En l'occurrence, le recourant n'est

pas un prestataire de services au sens de l'ALCP, du moment qu'il est domicilié

en Suisse. La décision attaquée lui refusant l'attestation au sens de l'art. 5

al. 2 REPS doit dès lors être confirmée sur ce point.

Pour le surplus, on soulignera à

toutes fins utiles que le droit d'exercer temporairement dans un canton suisse

ne comprend pas le droit de pratiquer à l'AOS, qui nécessite une autorisation

ordinaire au sens des art. 34 et 36 LPMéd (Dumoulin, Commentaire LPMéd, op.

cit., n. 25 ad art. 36 p. 310).

8.

Enfin, les motifs exposés ci-dessus conduisent à

rejeter, dans la mesure où l'on peut les saisir, les griefs du recourant selon

lesquels l'autorité intimée aurait constaté inexactement les faits,

respectivement aurait commis un déni de justice formel et violé le principe de

la bonne foi, en considérant qu'il n'avait déposé en octobre 2018 qu'une seule

demande d'autorisation de pratiquer, alors qu'il en aurait formé deux (l'une

ordinaire et l'autre limitée à 90 jours).

9.

Vu ce qui précède, le recours doit être déclaré

irrecevable en tant qu'il conteste la décision du DSAS du 28 mars 2019 retenant

que la forme sous laquelle le recourant entend pratiquer la profession de

médecin est soumise à admission à exercer à charge de l'AOS et n'en remplit pas

les conditions. Le recours doit être admis en tant qu'il conteste la décision

du DSAS du 28 mars 2019 refusant de délivrer au recourant une autorisation de

pratiquer la profession de médecin; la décision attaquée doit être annulée sur

ce point.

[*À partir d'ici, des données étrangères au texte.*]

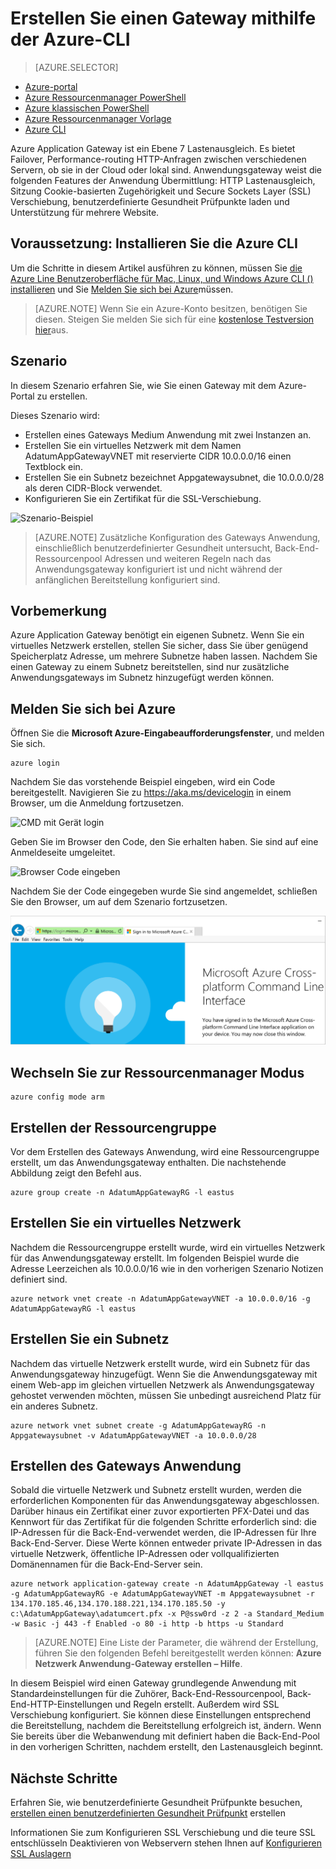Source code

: <properties
   pageTitle="Erstellen Sie einen Gateway mit Azure CLI in Ressourcenmanager | Microsoft Azure"
   description="Erfahren Sie, wie ein Gateway mithilfe der Azure CLI in Ressourcenmanager erstellen"
   services="application-gateway"
   documentationCenter="na"
   authors="georgewallace"
   manager="carmonm"
   editor=""
   tags="azure-resource-manager"
/>
<tags  
   ms.service="application-gateway"
   ms.devlang="na"
   ms.topic="article"
   ms.tgt_pltfrm="na"
   ms.workload="infrastructure-services"
   ms.date="10/25/2016"
   ms.author="gwallace" />

# <a name="create-an-application-gateway-by-using-the-azure-cli"></a>Erstellen Sie einen Gateway mithilfe der Azure-CLI

> [AZURE.SELECTOR]
- [Azure-portal](application-gateway-create-gateway-portal.md)
- [Azure Ressourcenmanager PowerShell](application-gateway-create-gateway-arm.md)
- [Azure klassischen PowerShell](application-gateway-create-gateway.md)
- [Azure Ressourcenmanager Vorlage](application-gateway-create-gateway-arm-template.md)
- [Azure CLI](application-gateway-create-gateway-cli.md)

Azure Application Gateway ist ein Ebene 7 Lastenausgleich. Es bietet Failover, Performance-routing HTTP-Anfragen zwischen verschiedenen Servern, ob sie in der Cloud oder lokal sind. Anwendungsgateway weist die folgenden Features der Anwendung Übermittlung: HTTP Lastenausgleich, Sitzung Cookie-basierten Zugehörigkeit und Secure Sockets Layer (SSL) Verschiebung, benutzerdefinierte Gesundheit Prüfpunkte laden und Unterstützung für mehrere Website.

## <a name="prerequisite-install-the-azure-cli"></a>Voraussetzung: Installieren Sie die Azure CLI

Um die Schritte in diesem Artikel ausführen zu können, müssen Sie [die Azure Line Benutzeroberfläche für Mac, Linux, und Windows Azure CLI () installieren](../xplat-cli-install.md) und Sie [Melden Sie sich bei Azure](../xplat-cli-connect.md)müssen. 

> [AZURE.NOTE] Wenn Sie ein Azure-Konto besitzen, benötigen Sie diesen. Steigen Sie melden Sie sich für eine [kostenlose Testversion hier](../active-directory/sign-up-organization.md)aus.

## <a name="scenario"></a>Szenario

In diesem Szenario erfahren Sie, wie Sie einen Gateway mit dem Azure-Portal zu erstellen.

Dieses Szenario wird:

- Erstellen eines Gateways Medium Anwendung mit zwei Instanzen an.
- Erstellen Sie ein virtuelles Netzwerk mit dem Namen AdatumAppGatewayVNET mit reservierte CIDR 10.0.0.0/16 einen Textblock ein.
- Erstellen Sie ein Subnetz bezeichnet Appgatewaysubnet, die 10.0.0.0/28 als deren CIDR-Block verwendet.
- Konfigurieren Sie ein Zertifikat für die SSL-Verschiebung.

![Szenario-Beispiel][scenario]

>[AZURE.NOTE] Zusätzliche Konfiguration des Gateways Anwendung, einschließlich benutzerdefinierter Gesundheit untersucht, Back-End-Ressourcenpool Adressen und weiteren Regeln nach das Anwendungsgateway konfiguriert ist und nicht während der anfänglichen Bereitstellung konfiguriert sind.

## <a name="before-you-begin"></a>Vorbemerkung

Azure Application Gateway benötigt ein eigenen Subnetz. Wenn Sie ein virtuelles Netzwerk erstellen, stellen Sie sicher, dass Sie über genügend Speicherplatz Adresse, um mehrere Subnetze haben lassen. Nachdem Sie einen Gateway zu einem Subnetz bereitstellen, sind nur zusätzliche Anwendungsgateways im Subnetz hinzugefügt werden können.

## <a name="log-in-to-azure"></a>Melden Sie sich bei Azure

Öffnen Sie die **Microsoft Azure-Eingabeaufforderungsfenster**, und melden Sie sich. 

    azure login

Nachdem Sie das vorstehende Beispiel eingeben, wird ein Code bereitgestellt. Navigieren Sie zu https://aka.ms/devicelogin in einem Browser, um die Anmeldung fortzusetzen.

![CMD mit Gerät login][1]

Geben Sie im Browser den Code, den Sie erhalten haben. Sie sind auf eine Anmeldeseite umgeleitet.

![Browser Code eingeben][2]

Nachdem Sie der Code eingegeben wurde Sie sind angemeldet, schließen Sie den Browser, um auf dem Szenario fortzusetzen.

![erfolgreich angemeldet][3]

## <a name="switch-to-resource-manager-mode"></a>Wechseln Sie zur Ressourcenmanager Modus

    azure config mode arm

## <a name="create-the-resource-group"></a>Erstellen der Ressourcengruppe

Vor dem Erstellen des Gateways Anwendung, wird eine Ressourcengruppe erstellt, um das Anwendungsgateway enthalten. Die nachstehende Abbildung zeigt den Befehl aus.

    azure group create -n AdatumAppGatewayRG -l eastus

## <a name="create-a-virtual-network"></a>Erstellen Sie ein virtuelles Netzwerk

Nachdem die Ressourcengruppe erstellt wurde, wird ein virtuelles Netzwerk für das Anwendungsgateway erstellt.  Im folgenden Beispiel wurde die Adresse Leerzeichen als 10.0.0.0/16 wie in den vorherigen Szenario Notizen definiert sind.

    azure network vnet create -n AdatumAppGatewayVNET -a 10.0.0.0/16 -g AdatumAppGatewayRG -l eastus

## <a name="create-a-subnet"></a>Erstellen Sie ein Subnetz

Nachdem das virtuelle Netzwerk erstellt wurde, wird ein Subnetz für das Anwendungsgateway hinzugefügt.  Wenn Sie die Anwendungsgateway mit einem Web-app im gleichen virtuellen Netzwerk als Anwendungsgateway gehostet verwenden möchten, müssen Sie unbedingt ausreichend Platz für ein anderes Subnetz.

    azure network vnet subnet create -g AdatumAppGatewayRG -n Appgatewaysubnet -v AdatumAppGatewayVNET -a 10.0.0.0/28 

## <a name="create-the-application-gateway"></a>Erstellen des Gateways Anwendung

Sobald die virtuelle Netzwerk und Subnetz erstellt wurden, werden die erforderlichen Komponenten für das Anwendungsgateway abgeschlossen. Darüber hinaus ein Zertifikat einer zuvor exportierten PFX-Datei und das Kennwort für das Zertifikat für die folgenden Schritte erforderlich sind: die IP-Adressen für die Back-End-verwendet werden, die IP-Adressen für Ihre Back-End-Server. Diese Werte können entweder private IP-Adressen in das virtuelle Netzwerk, öffentliche IP-Adressen oder vollqualifizierten Domänennamen für die Back-End-Server sein.

    azure network application-gateway create -n AdatumAppGateway -l eastus -g AdatumAppGatewayRG -e AdatumAppGatewayVNET -m Appgatewaysubnet -r 134.170.185.46,134.170.188.221,134.170.185.50 -y c:\AdatumAppGateway\adatumcert.pfx -x P@ssw0rd -z 2 -a Standard_Medium -w Basic -j 443 -f Enabled -o 80 -i http -b https -u Standard

> [AZURE.NOTE] Eine Liste der Parameter, die während der Erstellung, führen Sie den folgenden Befehl bereitgestellt werden können: **Azure Netzwerk Anwendung-Gateway erstellen – Hilfe**.

In diesem Beispiel wird einen Gateway grundlegende Anwendung mit Standardeinstellungen für die Zuhörer, Back-End-Ressourcenpool, Back-End-HTTP-Einstellungen und Regeln erstellt. Außerdem wird SSL Verschiebung konfiguriert. Sie können diese Einstellungen entsprechend die Bereitstellung, nachdem die Bereitstellung erfolgreich ist, ändern.
Wenn Sie bereits über die Webanwendung mit definiert haben die Back-End-Pool in den vorherigen Schritten, nachdem erstellt, den Lastenausgleich beginnt.

## <a name="next-steps"></a>Nächste Schritte

Erfahren Sie, wie benutzerdefinierte Gesundheit Prüfpunkte besuchen, [erstellen einen benutzerdefinierten Gesundheit Prüfpunkt](application-gateway-create-probe-portal.md) erstellen

Informationen Sie zum Konfigurieren SSL Verschiebung und die teure SSL entschlüsseln Deaktivieren von Webservern stehen Ihnen auf [Konfigurieren SSL Auslagern](application-gateway-ssl-arm.md)

<!--Image references-->

[scenario]: ./media/application-gateway-create-gateway-cli/scenario.png
[1]: ./media/application-gateway-create-gateway-cli/figure1.png
[2]: ./media/application-gateway-create-gateway-cli/figure2.png
[3]: ./media/application-gateway-create-gateway-cli/figure3.png
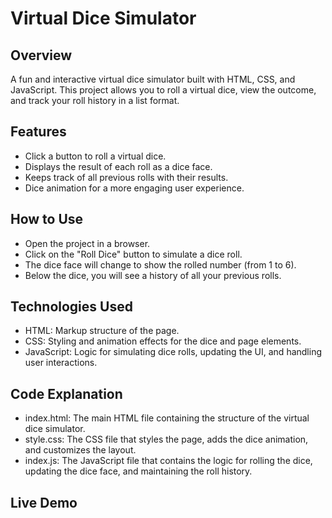 # Virtual Dice Simulator

## Overview
A fun and interactive virtual dice simulator built with HTML, CSS, and JavaScript. This project allows you to roll a virtual dice, view the outcome, and track your roll history in a list format.

## Features

- Click a button to roll a virtual dice.
- Displays the result of each roll as a dice face.
- Keeps track of all previous rolls with their results.
- Dice animation for a more engaging user experience.

## How to Use
-  Open the project in a browser.
-  Click on the "Roll Dice" button to simulate a dice roll.
-  The dice face will change to show the rolled number (from 1 to 6).
-  Below the dice, you will see a history of all your previous rolls.


## Technologies Used
- HTML: Markup structure of the page.
- CSS: Styling and animation effects for the dice and page elements.
- JavaScript: Logic for simulating dice rolls, updating the UI, and handling user interactions.

## Code Explanation
- index.html: The main HTML file containing the structure of the virtual dice simulator.
- style.css: The CSS file that styles the page, adds the dice animation, and customizes the layout.
- index.js: The JavaScript file that contains the logic for rolling the dice, updating the dice face, and maintaining the roll history.


## Live Demo
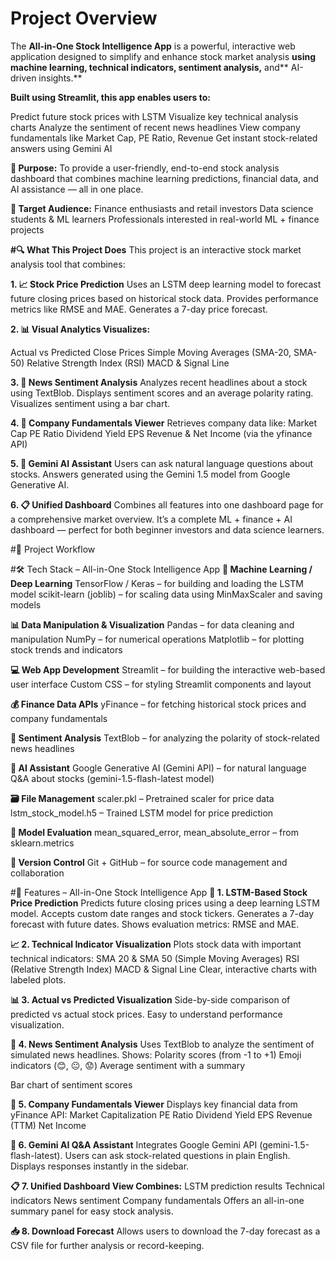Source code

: # Project Overview

The **All-in-One Stock Intelligence App** is a powerful, interactive web application designed to simplify and enhance stock market analysis **using machine learning, technical indicators, sentiment analysis,** and** AI-driven insights.**

**Built using Streamlit, this app enables users to:**

Predict future stock prices with LSTM
Visualize key technical analysis charts
Analyze the sentiment of recent news headlines
View company fundamentals like Market Cap, PE Ratio, Revenue
Get instant stock-related answers using Gemini AI

**🎯 Purpose:**
To provide a user-friendly, end-to-end stock analysis dashboard that combines machine learning predictions, financial data, and AI assistance — all in one place.

**👥 Target Audience:**
Finance enthusiasts and retail investors
Data science students & ML learners
Professionals interested in real-world ML + finance projects

**#🔍 What This Project Does**
This project is an interactive stock market analysis tool that combines:

**1. 📈 Stock Price Prediction**
Uses an LSTM deep learning model to forecast future closing prices based on historical stock data.
Provides performance metrics like RMSE and MAE.
Generates a 7-day price forecast.

**2. 📊 Visual Analytics
Visualizes:**

Actual vs Predicted Close Prices
Simple Moving Averages (SMA-20, SMA-50)
Relative Strength Index (RSI)
MACD & Signal Line

**3. 🧠 News Sentiment Analysis**
Analyzes recent headlines about a stock using TextBlob.
Displays sentiment scores and an average polarity rating.
Visualizes sentiment using a bar chart.

**4. 🧾 Company Fundamentals Viewer**
Retrieves company data like:
Market Cap
PE Ratio
Dividend Yield
EPS
Revenue & Net Income
(via the yfinance API)

**5. 🤖 Gemini AI Assistant**
Users can ask natural language questions about stocks.
Answers generated using the Gemini 1.5 model from Google Generative AI.

**6. 📋 Unified Dashboard**
Combines all features into one dashboard page for a comprehensive market overview.
It’s a complete ML + finance + AI dashboard — perfect for both beginner investors and data science learners. 

#🔁 Project Workflow


#🛠️ Tech Stack – All-in-One Stock Intelligence App
**🧠 Machine Learning / Deep Learning**
TensorFlow / Keras – for building and loading the LSTM model
scikit-learn (joblib) – for scaling data using MinMaxScaler and saving models

**📊 Data Manipulation & Visualization**
Pandas – for data cleaning and manipulation
NumPy – for numerical operations
Matplotlib – for plotting stock trends and indicators

**💻 Web App Development**
Streamlit – for building the interactive web-based user interface
Custom CSS – for styling Streamlit components and layout

**💰 Finance Data APIs**
yFinance – for fetching historical stock prices and company fundamentals

**🧠 Sentiment Analysis**
TextBlob – for analyzing the polarity of stock-related news headlines

**🤖 AI Assistant**
Google Generative AI (Gemini API) – for natural language Q&A about stocks
(gemini-1.5-flash-latest model)

**🗃️ File Management**
scaler.pkl – Pretrained scaler for price data
lstm_stock_model.h5 – Trained LSTM model for price prediction

**🧪 Model Evaluation**
mean_squared_error, mean_absolute_error – from sklearn.metrics

**🔧 Version Control**
Git + GitHub – for source code management and collaboration


#🌟 Features – All-in-One Stock Intelligence App
**🔮 1. LSTM-Based Stock Price Prediction**
Predicts future closing prices using a deep learning LSTM model.
Accepts custom date ranges and stock tickers.
Generates a 7-day forecast with future dates.
Shows evaluation metrics: RMSE and MAE.

**📈 2. Technical Indicator Visualization**
Plots stock data with important technical indicators:
SMA 20 & SMA 50 (Simple Moving Averages)
RSI (Relative Strength Index)
MACD & Signal Line
Clear, interactive charts with labeled plots.

**📊 3. Actual vs Predicted Visualization**
Side-by-side comparison of predicted vs actual stock prices.
Easy to understand performance visualization.

**🧠 4. News Sentiment Analysis**
Uses TextBlob to analyze the sentiment of simulated news headlines.
Shows:
Polarity scores (from -1 to +1)
Emoji indicators (😊, 😐, 😟)
Average sentiment with a summary

Bar chart of sentiment scores

**🧾 5. Company Fundamentals Viewer**
Displays key financial data from yFinance API:
Market Capitalization
PE Ratio
Dividend Yield
EPS
Revenue (TTM)
Net Income

**🤖 6. Gemini AI Q&A Assistant**
Integrates Google Gemini API (gemini-1.5-flash-latest).
Users can ask stock-related questions in plain English.
Displays responses instantly in the sidebar.

**📋 7. Unified Dashboard View
Combines:**
LSTM prediction results
Technical indicators
News sentiment
Company fundamentals
Offers an all-in-one summary panel for easy stock analysis.

**📥 8. Download Forecast**
Allows users to download the 7-day forecast as a CSV file for further analysis or record-keeping.




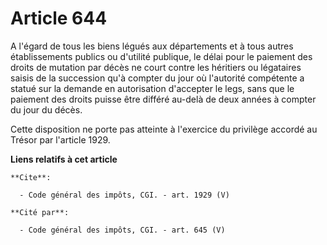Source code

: # Article 644

A l'égard de tous les biens légués aux départements et à tous autres établissements publics ou d'utilité publique, le délai
pour le paiement des droits de mutation par décès ne court contre les héritiers ou légataires saisis de la succession qu'à
compter du jour où l'autorité compétente a statué sur la demande en autorisation d'accepter le legs, sans que le paiement des
droits puisse être différé au-delà de deux années à compter du jour du décès. 

Cette disposition ne porte pas atteinte à l'exercice du privilège accordé au Trésor par l'article 1929.

**Liens relatifs à cet article**

	**Cite**:

	  - Code général des impôts, CGI. - art. 1929 (V)

	**Cité par**:

	  - Code général des impôts, CGI. - art. 645 (V)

Le recours doit être rejeté en tant qu'il conteste la décision du

DSAS du 28 mars 2019 refusant de délivrer au recourant l'attestation réservée

aux ressortissants UE/AELE entendant exercer la profession de médecin au titre

de prestataire de services; la décision attaquée doit être confirmée sur ce

point.

Ayant très partiellement gain de

cause, le recourant doit assumer la plus grande part des frais judiciaires. Pour

le même motif, seuls des dépens réduits doivent lui être accordés, à charge de

l'autorité intimée.

Dispositif

Par ces motifs

la Cour de droit administratif et

public

du Tribunal cantonal

arrête:

I.

Le recours est irrecevable en tant qu'il conteste

la décision du DSAS du 28 mars 2019 retenant que la forme sous laquelle le

recourant entend pratiquer la profession de médecin est soumise à admission à

exercer à charge de l'assurance obligatoire des soins et n'en remplit pas les

conditions.

II.

Le recours est admis en tant qu'il conteste la

décision du DSAS du 28 mars 2019 refusant de délivrer au recourant une

autorisation de pratiquer la profession de médecin.

La décision

attaquée est annulée sur ce point et la cause renvoyée au DSAS pour nouvelle

décision.

III.

Le recours est rejeté en tant qu'il conteste la

décision du DSAS du 28 mars 2019 refusant de délivrer au recourant

l'attestation réservée aux ressortissants UE/AELE entendant exercer la

profession de médecin au titre de prestataire de services.

La décision

attaquée est confirmée sur ce point.

IV.

Un émolument judiciaire de 800 (huit cents) francs

est mis à la charge du recourant.

V.

L'Etat de Vaud, par la Caisse du DSAS, est débiteur

du recourant d'un montant de 500 (cinq cents) francs au titre d'indemnité de

dépens.

Lausanne, le 4 mai 2020

La présidente: La greffière:

Le présent arrêt est communiqué aux

destinataires de l'avis d'envoi ci-joint, ainsi qu'à l'Office fédéral de la

santé publique.

Il peut faire l'objet, dans les trente

jours suivant sa notification, d'un recours au Tribunal fédéral (Tribunal

fédéral suisse, 1000 Lausanne 14). Le recours en matière de droit public

s'exerce aux conditions des articles 82 ss de la loi du 17 juin 2005 sur le

Tribunal fédéral (LTF - RS 173.110), le recours constitutionnel subsidiaire à

celles des articles 113 ss LTF. Le mémoire de recours doit

être rédigé dans une langue officielle, indiquer les conclusions, les motifs et

les moyens de preuve, et être signé. Les motifs doivent exposer succinctement

en quoi l’acte attaqué viole le droit. Les pièces invoquées comme moyens de

preuve doivent être jointes au mémoire, pour autant qu’elles soient en mains de

la partie; il en va de même de la décision attaquée.